Can I give a two-phase input to a single phase input of the SMPS?

Thread Starter

shetsachin

Joined Jul 5, 2017
23
I have a XLG mean well SMPS that has a input range between 100VAC to 305VAC, but in this SMPS two phase input has been given. i.e phase to phase voltage is 230V, phase to earth is voltage is 115VAC. This SMPS failing frequently within a month of operation. my doubt is it a problem to give two phase input to single phase input of a SMPS?
 

Thread Starter

shetsachin

Joined Jul 5, 2017
23
How do you connect this? please provide a diagram.
ans:
Attached.

Why connect it with 2 phases?
ans:
because need 230V for the SMPS. but the line voltage is max 115V only. so taken two phase from the supply and given to input of the SMPS.
 

Attachments

Ian0

Joined Aug 7, 2020
3,766
If phase-to-earth voltage is 115V, then phase-to-phase voltage is 200V, not 230V, because phase-to-phase voltage is √3 x phase-to-neutral voltage, because the phase voltages are 120° apart, not 180°.
Having said that, there is no good reason why the power supply will be less reliable on 200V than it would at 115V. In fact, it will generally run slightly more efficiently from a higher supply voltage.
Does it have enough cooling?
 

Ramussons

Joined May 3, 2013
1,100
How do you connect this? please provide a diagram.
ans:
Attached.

Why connect it with 2 phases?
ans:
because need 230V for the SMPS. but the line voltage is max 115V only. so taken two phase from the supply and given to input of the SMPS.
The way 2 phases of a 3 Phase system is connected, you will still get only 110 volts across L-N, the input. Earth cannot be used as a reference point for the input.
The 2 Phase lines are not 180 degrees apart for an addition, they are 120 degrees apart, and the addition is still the same.
 

crutschow

Joined Mar 14, 2008
28,206
What you have is not 2-phase (two voltages out-of-phase by 90°), it is 3-wire "split-phase" with the two hot wires 180° out-of-phase to neutral.
 

Ramussons

Joined May 3, 2013
1,100
What you have is not 2-phase (two voltages out-of-phase by 90°), it is 3-wire "split-phase" with the two hot wires 180° out-of-phase to neutral.
No, its not a "split phase". The Primary of the transformer is a Delta, which means that it is a Real 3 Phase 120 degrees apart. The secondary follows the primary, except it is a Y formation.
 

Thread Starter

shetsachin

Joined Jul 5, 2017
23
The way 2 phases of a 3 Phase system is connected, you will still get only 110 volts across L-N, the input.
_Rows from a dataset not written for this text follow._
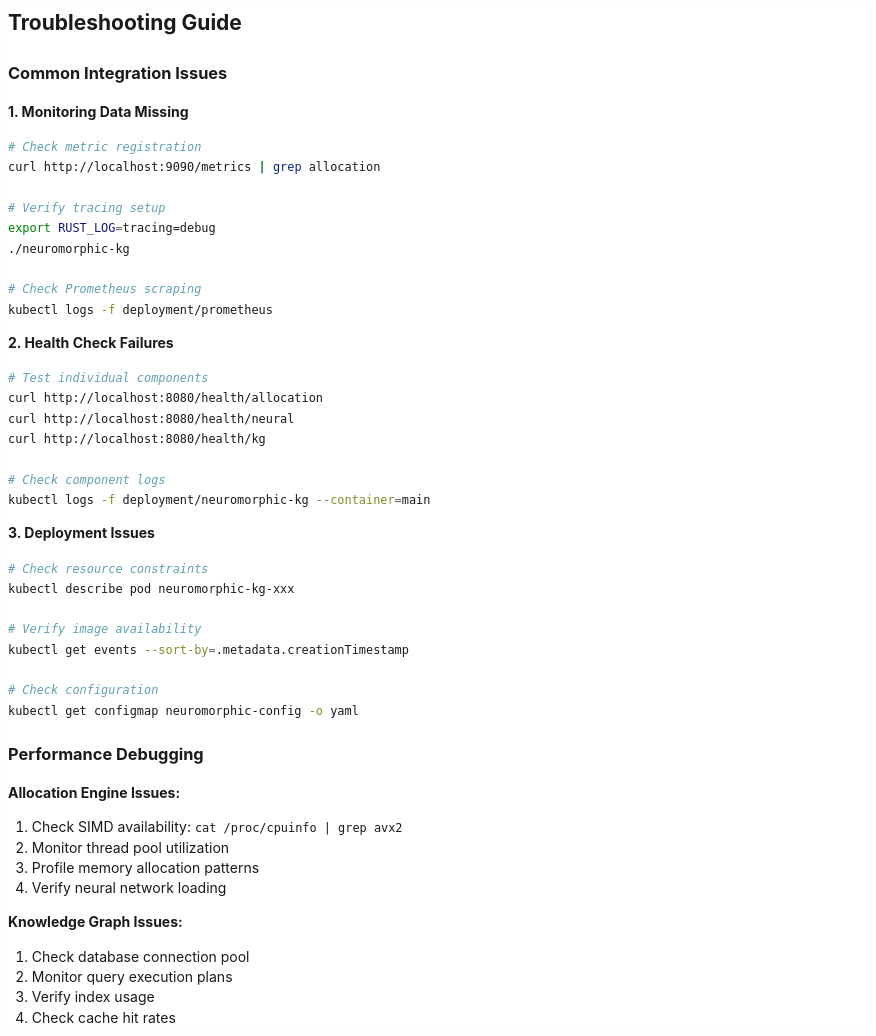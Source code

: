 ## Troubleshooting Guide

### Common Integration Issues

**1. Monitoring Data Missing**
```bash
# Check metric registration
curl http://localhost:9090/metrics | grep allocation

# Verify tracing setup
export RUST_LOG=tracing=debug
./neuromorphic-kg

# Check Prometheus scraping
kubectl logs -f deployment/prometheus
```

**2. Health Check Failures**
```bash
# Test individual components
curl http://localhost:8080/health/allocation
curl http://localhost:8080/health/neural
curl http://localhost:8080/health/kg

# Check component logs
kubectl logs -f deployment/neuromorphic-kg --container=main
```

**3. Deployment Issues**
```bash
# Check resource constraints
kubectl describe pod neuromorphic-kg-xxx

# Verify image availability
kubectl get events --sort-by=.metadata.creationTimestamp

# Check configuration
kubectl get configmap neuromorphic-config -o yaml
```

### Performance Debugging

**Allocation Engine Issues:**
1. Check SIMD availability: `cat /proc/cpuinfo | grep avx2`
2. Monitor thread pool utilization
3. Profile memory allocation patterns
4. Verify neural network loading

**Knowledge Graph Issues:**
1. Check database connection pool
2. Monitor query execution plans
3. Verify index usage
4. Check cache hit rates
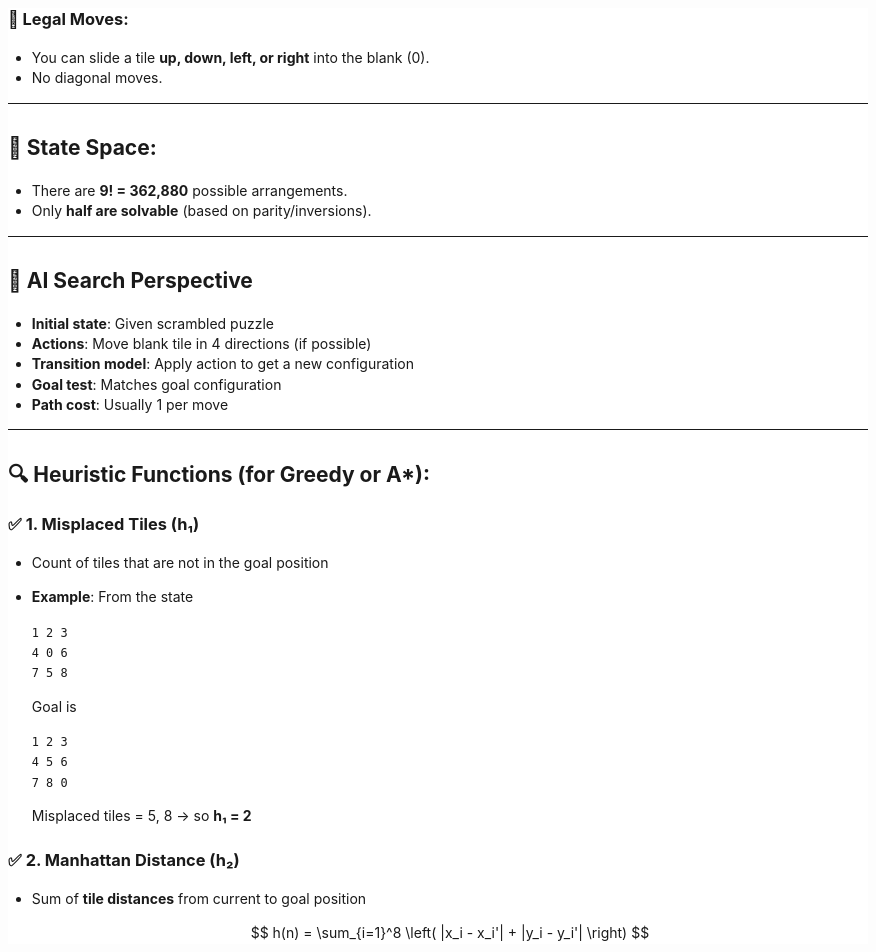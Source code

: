 
### 🔄 Legal Moves:

* You can slide a tile **up, down, left, or right** into the blank (0).
* No diagonal moves.

---

## 🧠 State Space:

* There are **9! = 362,880** possible arrangements.
* Only **half are solvable** (based on parity/inversions).

---

## 📌 AI Search Perspective

* **Initial state**: Given scrambled puzzle
* **Actions**: Move blank tile in 4 directions (if possible)
* **Transition model**: Apply action to get a new configuration
* **Goal test**: Matches goal configuration
* **Path cost**: Usually 1 per move

---

## 🔍 Heuristic Functions (for Greedy or A\*):

### ✅ 1. **Misplaced Tiles (h₁)**

* Count of tiles that are not in the goal position
* **Example**:
  From the state

  ```
  1 2 3
  4 0 6
  7 5 8
  ```

  Goal is

  ```
  1 2 3
  4 5 6
  7 8 0
  ```

  Misplaced tiles = 5, 8 → so **h₁ = 2**

### ✅ 2. **Manhattan Distance (h₂)**

* Sum of **tile distances** from current to goal position

  $$
  h(n) = \sum_{i=1}^8 \left( |x_i - x_i'| + |y_i - y_i'| \right)
  $$
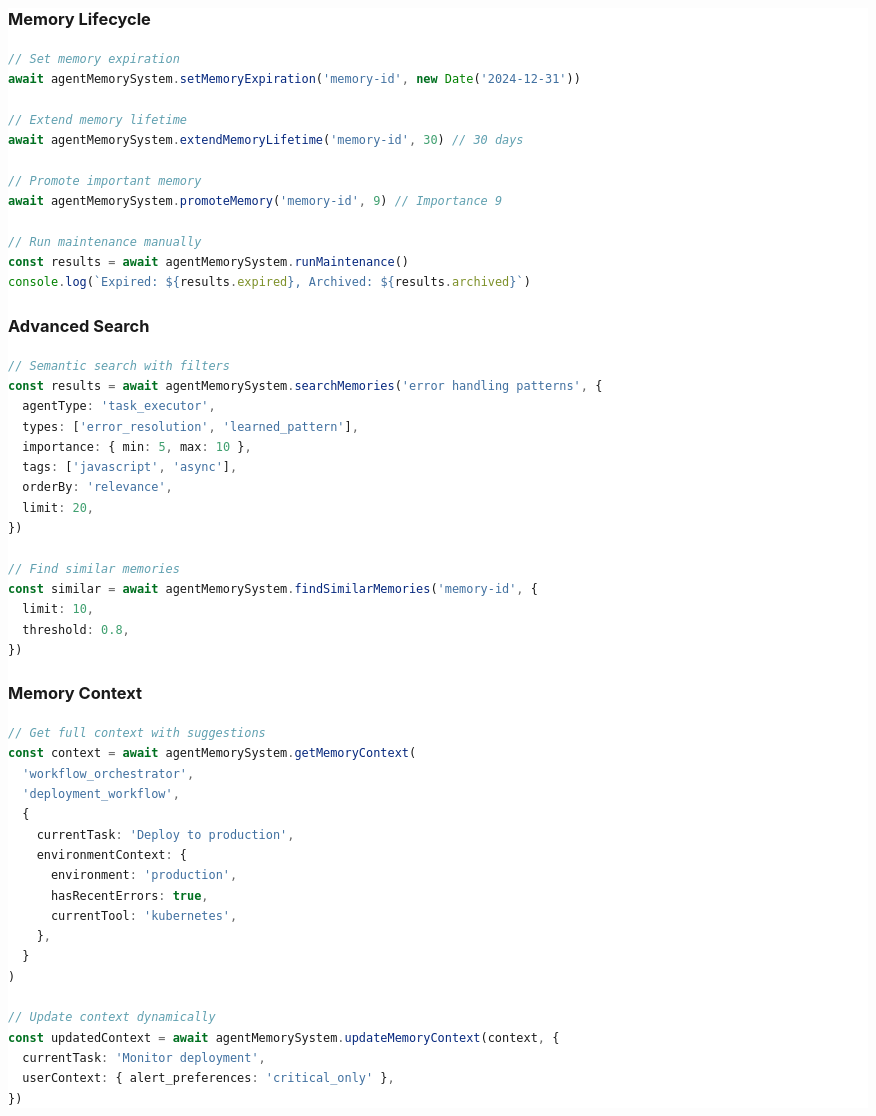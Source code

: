 ### Memory Lifecycle

```typescript
// Set memory expiration
await agentMemorySystem.setMemoryExpiration('memory-id', new Date('2024-12-31'))

// Extend memory lifetime
await agentMemorySystem.extendMemoryLifetime('memory-id', 30) // 30 days

// Promote important memory
await agentMemorySystem.promoteMemory('memory-id', 9) // Importance 9

// Run maintenance manually
const results = await agentMemorySystem.runMaintenance()
console.log(`Expired: ${results.expired}, Archived: ${results.archived}`)
```

### Advanced Search

```typescript
// Semantic search with filters
const results = await agentMemorySystem.searchMemories('error handling patterns', {
  agentType: 'task_executor',
  types: ['error_resolution', 'learned_pattern'],
  importance: { min: 5, max: 10 },
  tags: ['javascript', 'async'],
  orderBy: 'relevance',
  limit: 20,
})

// Find similar memories
const similar = await agentMemorySystem.findSimilarMemories('memory-id', {
  limit: 10,
  threshold: 0.8,
})
```

### Memory Context

```typescript
// Get full context with suggestions
const context = await agentMemorySystem.getMemoryContext(
  'workflow_orchestrator',
  'deployment_workflow',
  {
    currentTask: 'Deploy to production',
    environmentContext: {
      environment: 'production',
      hasRecentErrors: true,
      currentTool: 'kubernetes',
    },
  }
)

// Update context dynamically
const updatedContext = await agentMemorySystem.updateMemoryContext(context, {
  currentTask: 'Monitor deployment',
  userContext: { alert_preferences: 'critical_only' },
})
```
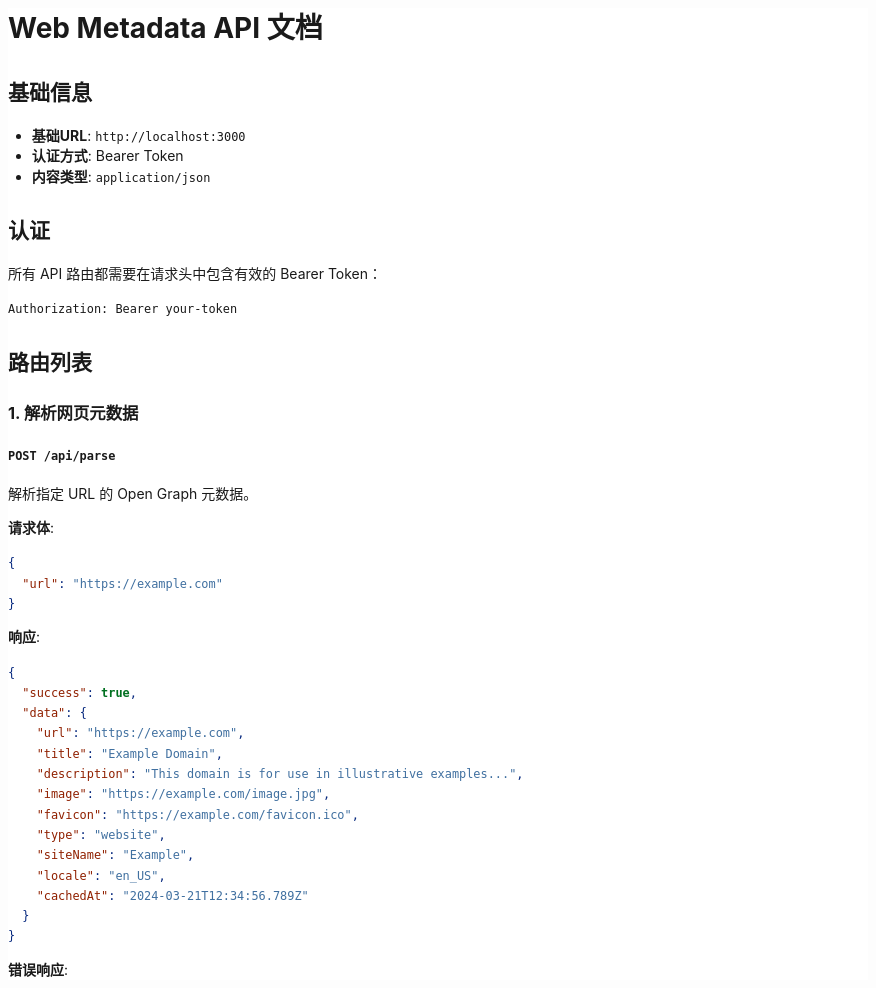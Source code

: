 # Web Metadata API 文档

## 基础信息

- **基础URL**: `http://localhost:3000`
- **认证方式**: Bearer Token
- **内容类型**: `application/json`

## 认证

所有 API 路由都需要在请求头中包含有效的 Bearer Token：

```
Authorization: Bearer your-token
```

## 路由列表

### 1. 解析网页元数据

#### `POST /api/parse`

解析指定 URL 的 Open Graph 元数据。

**请求体**:

```json
{
  "url": "https://example.com"
}
```

**响应**:

```json
{
  "success": true,
  "data": {
    "url": "https://example.com",
    "title": "Example Domain",
    "description": "This domain is for use in illustrative examples...",
    "image": "https://example.com/image.jpg",
    "favicon": "https://example.com/favicon.ico",
    "type": "website",
    "siteName": "Example",
    "locale": "en_US",
    "cachedAt": "2024-03-21T12:34:56.789Z"
  }
}
```

**错误响应**:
Earth cannot be used as a reference point for the input.
The 2 Phase lines are not 180 degrees apart for an addition, they are 120 degrees apart, and the addition is still the same.

yes, What you have said is correct. both two phase addition makes ≈230V AC.
The thing is I want to know whether two phase ≈230VAC (Phase1 and Phase2, 120 deg phase shift) can be connected to single phase ≈230VAC device (Line and Neutral)?
 
Last edited:

MaxHeadRoom

Joined Jul 18, 2013
23,937
yes, What you have said is correct. both two phase addition makes ≈230V AC.
The thing is I want to know whether two phase ≈230VAC (Phase1 and Phase2, 120 deg phase shift) can be connected to single phase ≈230VAC device (Line and Neutral)?
There is no difference in the end result between a N.A. style 1ph C.T. transformer secondary and the 1phase source derived from the two phases of the 3ph transformer.
Any device connected to either cannot tell the difference.
BTW, one only becomes a neutral in this case is if you earth ground it
The exception is the star point of a 3ph transformer which is always the neutral.
 
Last edited:

Thread Starter

shetsachin

Joined Jul 5, 2017
23
There is no difference in the end result between a N.A. style 1ph C.T. transformer secondary and the 1phase source derived from the two phases of the 3ph transformer.
Any device connected to either cannot tell the difference.
BTW, one only becomes a neutral in this case is if you earth ground it
The exception is the star point of a 3ph transformer which is always the neutral.
Thanks for the information. @MaxHeadRoom.
 

Ian0

Joined Aug 7, 2020
3,766
It's a moot point, but it will be 200V not 230V as the phases are 120° apart not 180°, but it is still within the acceptable range for the power supply.